A Reflection Unrelated to St. Patrick’s Day

In an earlier post on this web-log, I remarked that a portion of American Orthodoxy comes down to LARPing, especially among converts. What I did not get into were the possible reasons for this, the most likely being that putting on the appearance of a Russian peasant, Athonite monastic, etc. helps those living in a decidedly postmodern, geographically western environment to feel “connected” with an iteration of Christianity which, for many centuries, has survived as a particular ethnic-cultural expression with obvious, but fading, ties to the glory days of the Byzantine Empire. As amusing as this phenomenon is from the outside, I must confess that I can sympathize with the desire to feel rooted in something concrete, particularly in America where fluidity and superficiality reign supreme. Still, in the long run, such posturing won’t do much for American Orthodoxy except make it appear even more as a museum piece than it already is. The possibility of a living, breathing, and vibrant Orthodoxy—the hope and dream of some of American Orthodoxy’s brightest lights—appears to be on hold at the moment while the national mother churches of America’s overlapping jurisdictions battle it out over trivial slights and ecclesiological innovations.

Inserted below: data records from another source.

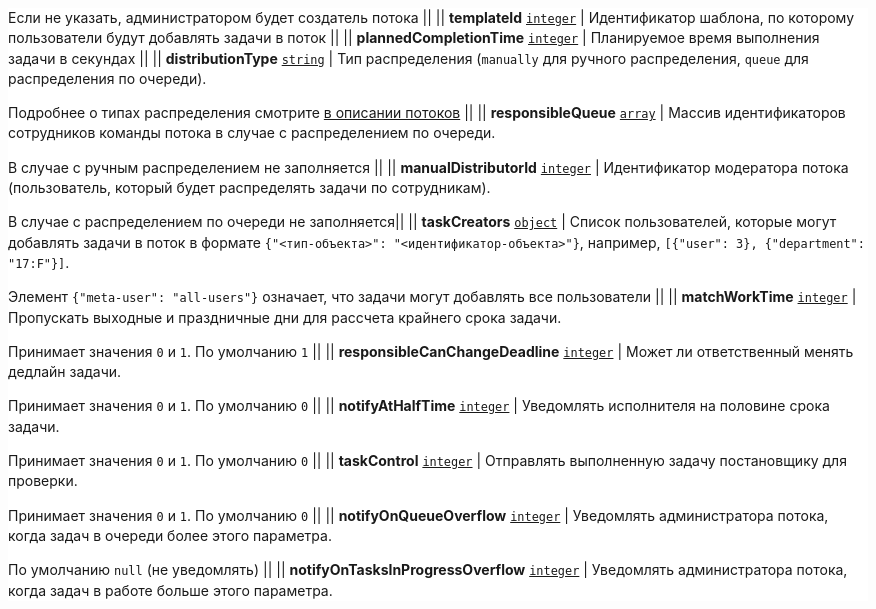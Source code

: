 Если не указать, администратором будет создатель потока ||
|| **templateId** 
[`integer`](../../data-types.md) | Идентификатор шаблона, по которому пользователи будут добавлять задачи в поток ||
|| **plannedCompletionTime** 
[`integer`](../../data-types.md) | Планируемое время выполнения задачи в секундах ||
|| **distributionType** 
[`string`](../../data-types.md) | Тип распределения (`manually` для ручного распределения, `queue` для распределения по очереди). 

Подробнее о типах распределения смотрите [в описании потоков](./index.md) ||
|| **responsibleQueue** 
[`array`](../../data-types.md) | Массив идентификаторов сотрудников команды потока в случае с распределением по очереди. 

В случае с ручным распределением не заполняется ||
|| **manualDistributorId** 
[`integer`](../../data-types.md) | Идентификатор модератора потока (пользователь, который будет распределять задачи по сотрудникам). 

В случае с распределением по очереди не заполняется||
|| **taskCreators** [`object`](../../data-types.md) | Список пользователей, которые могут добавлять задачи в поток в формате `{"<тип-объекта>": "<идентификатор-объекта>"}`, например, `[{"user": 3}, {"department": "17:F"}]`. 

Элемент `{"meta-user": "all-users"}` означает, что задачи могут добавлять все пользователи ||
|| **matchWorkTime** 
[`integer`](../../data-types.md) | Пропускать выходные и праздничные дни для рассчета крайнего срока задачи. 

Принимает значения `0` и `1`. По умолчанию `1` ||
|| **responsibleCanChangeDeadline** 
[`integer`](../../data-types.md) | Может ли ответственный менять дедлайн задачи. 

Принимает значения `0` и `1`. По умолчанию `0` ||
|| **notifyAtHalfTime** 
[`integer`](../../data-types.md) | Уведомлять исполнителя на половине срока задачи. 

Принимает значения `0` и `1`. По умолчанию `0` ||
|| **taskControl** 
[`integer`](../../data-types.md) | Отправлять выполненную задачу постановщику для проверки. 

Принимает значения `0` и `1`. По умолчанию `0` ||
|| **notifyOnQueueOverflow** 
[`integer`](../../data-types.md) | Уведомлять администратора потока, когда задач в очереди более этого параметра. 

По умолчанию `null` (не уведомлять) ||
|| **notifyOnTasksInProgressOverflow** 
[`integer`](../../data-types.md) | Уведомлять администратора потока, когда задач в работе больше этого параметра.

Greek Catholics living in the geographic west, by and large, cannot escape their environment with fanciful appeals to the alleged ways and means of the “old country.” Nor, for that matter, can they deny that their Eastern patrimony has had to find a way to survive in a primarily Latin environment. Although some Greek Catholics may exercise the LARPing option or, worse, exempt themselves from Catholic teachings they don’t like under the banner of being “Orthodox in Communion with Rome,” most desire to retain their particular identity without denying that they live in a liturgical, theological, and spiritual tension between East and West. It is a tension that has existed since the days of the “Unia,” one that made Greek Catholics out to be the second-class citizens of the “Roman Church” before the slow, and often interrupted, process of self-assertion and reclamation began. And as often as Greek Catholics today may speak of being true to themselves and their Byzantine-based heritage, part of that truth includes the reality that for centuries their forebears connected with, adopted, and internalized aspects of Latin Christianity that helped draw them closer to Christ.

Having come of age during a time when the Greek Catholics of Eastern Europe were beginning to breathe freely again, I can recall praying and worshipping in a still heavily Latinized Greek Catholic environment; it would take some time before the higher level theories of “authenticity” being discussed in certain academic circles would begin to trickle down to the parish level. Even today my tiny, perhaps even unremarkable, parish retains several Western-style icons and an Infant of Prague statue all the while serving the Divine Liturgy in a manner indistinguishable from how one might find it served in the Orthodox Church in America or the American Carpatho-Russian Orthodox Diocese. There are still pews, though most people today stand throughout the entire service except, perhaps, at the anaphora where a few still kneel. Some still cling to Rosaries, others to prayer ropes. Mnohaya lita is sung at the end of the liturgy in honor of birthdays and anniversaries, followed by reciting the Latin recensions of the Pater, Ave, and Gloria for the intentions of the parish. I don’t know what “purists” would think of all of this, but I don’t really care either. My parish, like so many others, does what it can to be true to itself, to what has been handed down and kept alive over the decades. If that doesn’t fit within a LARPing vision of what “pure Greek Catholicism” ought to be, then all the better.

Speaking only for myself, having been back in the Catholic fold now for some six years, I have found living ecclesiastically between East and West to be…refreshing. Having had little exposure to the Roman Rite growing up outside of banal, if not ridiculous, Novus Ordo liturgies that I was compelled to attend from time to time, I found great profit in immersing myself in the Tridentine Mass and setting aside my Horologion in favor of the Roman Breviary. I do not want to say that I was “on vacation” from the Byzantine Rite that I had known for many years, but in a way I was. The last thing I wanted to maintain was a ghetto mentality, and when I saw that I was developing a new one through an over-exuberant embrace of traditional Latin Catholicism, I did what I could to take a few steps back; survey the terrain; and recommit myself ecclesiastically to where I had come from. This choice, though by no means easy, has done more to sustain my faith through some extremely trying times than hiding out in a liturgical shack somewhere. It has also refreshed my sense that what is truly good, beautiful, and pure in Christianity transcends peculiar historical developments—and those developments must be judged by whether or not they continue to convey what is good, beautiful, and pure in Christianity.